Obie północnoamerykańskie drużyny poległy w półfinałowych starciach FACEIT Major 2018 London. Dziś Team Liquid nie miał nic do powiedzenia z Astralis.
Ekipa Nicholasa “nitr0” Cannelli przystępowała do sobotniego starcia z minimalną przewagą psychiczną, ponieważ w Londynie już raz pokonali Astralis. W trzeciej rundzie New Legends Stage Liquid wygrał 19:15, ale w kolejnym starciu z Duńczykami nie miał już żadnych szans.
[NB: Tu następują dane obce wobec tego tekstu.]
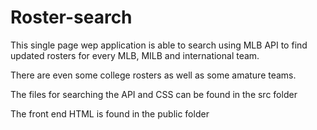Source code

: # Roster-search
This single page wep application is able to search using MLB API to find updated rosters for every MLB, MILB and international team. 

There are even some college rosters as well as some amature teams.

The files for searching the API and CSS can be found in the src folder 

The front end HTML is found in the public folder
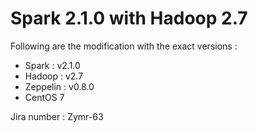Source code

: # Spark 2.1.0 with Hadoop 2.7

Following are the modification with the exact versions :
* Spark : v2.1.0
* Hadoop : v2.7
* Zeppelin : v0.8.0
* CentOS 7

Jira number : Zymr-63
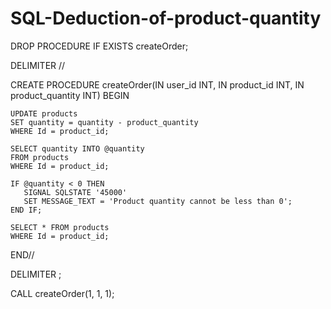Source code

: # SQL-Deduction-of-product-quantity

DROP PROCEDURE IF EXISTS createOrder;

DELIMITER //

CREATE PROCEDURE createOrder(IN user_id INT, IN product_id INT, IN product_quantity INT)
BEGIN

    UPDATE products
    SET quantity = quantity - product_quantity
    WHERE Id = product_id;
    
    SELECT quantity INTO @quantity
    FROM products
    WHERE Id = product_id;

    IF @quantity < 0 THEN 
       SIGNAL SQLSTATE '45000'
       SET MESSAGE_TEXT = 'Product quantity cannot be less than 0';
    END IF;
    
    SELECT * FROM products
    WHERE Id = product_id;
    
END//

DELIMITER ;

CALL createOrder(1, 1, 1);
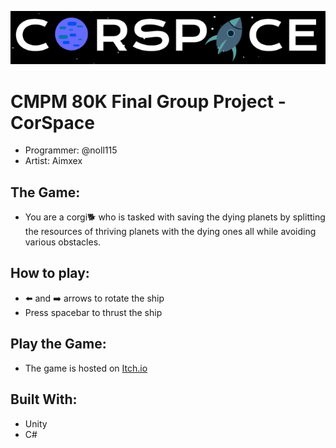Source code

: 
![Corspace Title](/images/title.PNG)
# CMPM 80K Final Group Project - CorSpace
  - Programmer: @noll115
  - Artist: Aimxex

## The Game:
   - You are a corgi:dog2: who is tasked with saving the dying planets by splitting the resources of
     thriving planets with the dying ones all while avoiding various obstacles.
## How to play:
   - :arrow_left: and :arrow_right: arrows to rotate the ship
   - Press spacebar to thrust the ship
## Play the Game:
   - The game is hosted on [Itch.io](https://noll115.itch.io/corspace)
## Built With:
   - Unity
   - C#
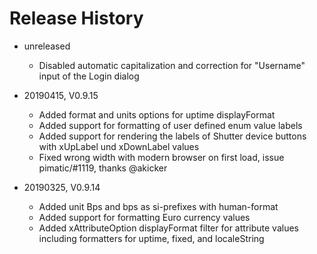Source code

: # Release History

* unreleased
    * Disabled automatic capitalization and correction for 
      "Username" input of the Login dialog
    
* 20190415, V0.9.15
    * Added format and units options for uptime displayFormat
    * Added support for formatting of user defined enum value labels 
    * Added support for rendering the labels of Shutter device buttons 
      with xUpLabel und xDownLabel values
    * Fixed wrong width with modern browser on first load, issue 
      pimatic/#1119, thanks @akicker 
* 20190325, V0.9.14
    * Added unit Bps and bps as si-prefixes with human-format
    * Added support for formatting Euro currency values
    * Added xAttributeOption displayFormat filter for attribute 
      values including formatters for uptime, fixed, and localeString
Drugi półfinał zaczął się od Nuke’a, który został wybrany przez Petera ”dupreeha” Rasmussena i od samego początku postawił w roli lidera właśnie Astralis. Po stronie terrorystów drużyna grała bardzo agresywnie i prowadziła 9:6. Po zmianie stron Europejczycy zagrali jeszcze lepiej i zdominowali rywala, oddając mu ledwie dwa oczka. Sami zgarnęli potrzebne siedem. W rewanżu zawodnicy przenieśli się Mirage’a. Russel ”Twistzz” Van Dulken i spółka chcieli zmazać plamę, ale rozpędzone Astralis nie miało żadnych skrupuł. W pierwszej połowie Duńczycy zgromadzili 12 rund, czym udowodnili, że ich celem jest finał. Chwilę później było już po meczu, bo dupreeh wraz z kolegami zdobyli brakujące cztery oczka.
Astralis 2:0 Team Liquid
de_Nuke – 16:8
de_Mirage – 16:7
Jutro Astralis i Natus Vincere zagrają w finale FACEIT Major 2018 London. Decydujące spotkanie Majora zaplanowane jest na 19:10.